The “classic” mentioned above is not in reference to my blessedly brief career as a potter, but rather the iconic modern forms of the cone and the circle. As with many youngsters forced into ill-considered experimentation with ceramics, my output was woefully inadequate. To the contrary, Ruhwald’s unorthodox yet elegant Glaze Lamps begin with the notion of working close to one’s material and forms it into sublimity.

The Glaze Lamps Collection. Desgined by Anders Ruhwald. Manufactured by Established & Sons.

The designer’s process involves copious amounts of trial and error, an approach that led to the “accidental” creation of the Glaze Lamps: “In a sense they were discovered, not designed, because Ruhwald experiments with surfaces, textures and materials until he finds the right result.”

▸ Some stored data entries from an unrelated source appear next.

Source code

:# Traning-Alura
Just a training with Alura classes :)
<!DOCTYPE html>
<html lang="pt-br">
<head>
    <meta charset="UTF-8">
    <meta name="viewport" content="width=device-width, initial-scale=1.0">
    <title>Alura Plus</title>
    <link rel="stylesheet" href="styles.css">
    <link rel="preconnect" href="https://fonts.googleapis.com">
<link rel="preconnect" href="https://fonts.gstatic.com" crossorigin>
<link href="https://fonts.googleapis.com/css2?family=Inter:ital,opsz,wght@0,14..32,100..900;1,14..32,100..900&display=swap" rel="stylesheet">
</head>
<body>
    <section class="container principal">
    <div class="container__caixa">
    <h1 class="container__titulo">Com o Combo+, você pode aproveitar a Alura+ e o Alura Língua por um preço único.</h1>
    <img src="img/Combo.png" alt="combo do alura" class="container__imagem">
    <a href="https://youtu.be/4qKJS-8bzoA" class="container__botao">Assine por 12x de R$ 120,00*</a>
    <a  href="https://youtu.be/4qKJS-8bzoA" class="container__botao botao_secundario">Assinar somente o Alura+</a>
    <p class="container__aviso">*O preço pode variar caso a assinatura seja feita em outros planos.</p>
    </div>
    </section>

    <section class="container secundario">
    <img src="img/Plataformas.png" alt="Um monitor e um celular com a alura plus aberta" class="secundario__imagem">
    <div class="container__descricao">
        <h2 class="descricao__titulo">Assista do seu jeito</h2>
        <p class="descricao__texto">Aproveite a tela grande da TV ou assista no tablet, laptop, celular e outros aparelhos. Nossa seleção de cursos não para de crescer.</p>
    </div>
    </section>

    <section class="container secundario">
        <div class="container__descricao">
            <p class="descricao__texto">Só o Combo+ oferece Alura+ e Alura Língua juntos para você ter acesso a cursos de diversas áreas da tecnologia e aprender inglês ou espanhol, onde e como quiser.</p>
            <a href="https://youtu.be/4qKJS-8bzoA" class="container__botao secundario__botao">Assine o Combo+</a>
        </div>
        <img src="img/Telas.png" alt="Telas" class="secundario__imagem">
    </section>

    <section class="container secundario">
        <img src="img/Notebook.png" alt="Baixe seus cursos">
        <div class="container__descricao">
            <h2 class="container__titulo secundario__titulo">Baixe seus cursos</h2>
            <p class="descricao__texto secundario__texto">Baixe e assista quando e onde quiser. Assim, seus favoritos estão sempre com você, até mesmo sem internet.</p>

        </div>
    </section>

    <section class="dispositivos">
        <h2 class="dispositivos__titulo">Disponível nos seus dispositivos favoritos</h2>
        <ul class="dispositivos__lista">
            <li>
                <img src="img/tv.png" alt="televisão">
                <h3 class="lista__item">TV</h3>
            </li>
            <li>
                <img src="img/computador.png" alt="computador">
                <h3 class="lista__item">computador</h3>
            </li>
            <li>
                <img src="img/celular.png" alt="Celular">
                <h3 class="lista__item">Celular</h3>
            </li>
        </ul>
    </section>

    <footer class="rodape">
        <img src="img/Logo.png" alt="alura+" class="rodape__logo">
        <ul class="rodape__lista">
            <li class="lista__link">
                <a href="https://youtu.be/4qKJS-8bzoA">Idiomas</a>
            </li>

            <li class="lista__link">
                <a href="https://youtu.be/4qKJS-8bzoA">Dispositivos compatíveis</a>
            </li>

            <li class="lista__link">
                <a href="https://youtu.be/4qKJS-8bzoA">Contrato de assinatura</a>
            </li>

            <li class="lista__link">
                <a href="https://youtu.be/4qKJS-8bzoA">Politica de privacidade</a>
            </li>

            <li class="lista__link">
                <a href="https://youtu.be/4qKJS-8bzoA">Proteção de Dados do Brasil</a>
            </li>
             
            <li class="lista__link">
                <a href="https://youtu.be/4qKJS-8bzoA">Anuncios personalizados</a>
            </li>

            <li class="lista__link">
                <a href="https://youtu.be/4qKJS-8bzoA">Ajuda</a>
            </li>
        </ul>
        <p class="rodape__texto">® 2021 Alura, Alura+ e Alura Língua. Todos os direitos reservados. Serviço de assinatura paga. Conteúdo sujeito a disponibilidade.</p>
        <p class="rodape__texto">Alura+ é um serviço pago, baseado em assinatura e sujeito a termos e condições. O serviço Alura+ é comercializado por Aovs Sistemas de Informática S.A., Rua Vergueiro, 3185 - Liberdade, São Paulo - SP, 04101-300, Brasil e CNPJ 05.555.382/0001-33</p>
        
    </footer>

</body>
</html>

In the case of the Glaze Lamps, that result occurred through Ruhwald’s use of a clay coiling process that leaves the literal imprint of the passage of the Potter’s hand. The final look is unconventional, yes, but also elementally appealing, putting me in mind of the epochal passage of nature, as seen in such marvels as a brimming bed of coral, or the ancient ripples left on the sand by the former flow of a long-dead river.

Via Interior Design.

About the Manufacturer: Established & Sons boasts an enviable line-up of collaborating designers. In 2011 alone, the company partnered with the likes of Ronan and Erwan Bouroullec, Matali Crasset, and Konstantin Grcic. The draw for such talents must be E&S’s yen for new technology, their openness to experimentation, and their consistent production of “pieces of arresting beauty.” Examples of the latter are many and varied, but l find it hard to surpass the silken silhouette of the Audrey Light, the perspectival gamesmanship of the Zero-In Table, and the bold bright moxie of the Glaze Lamps.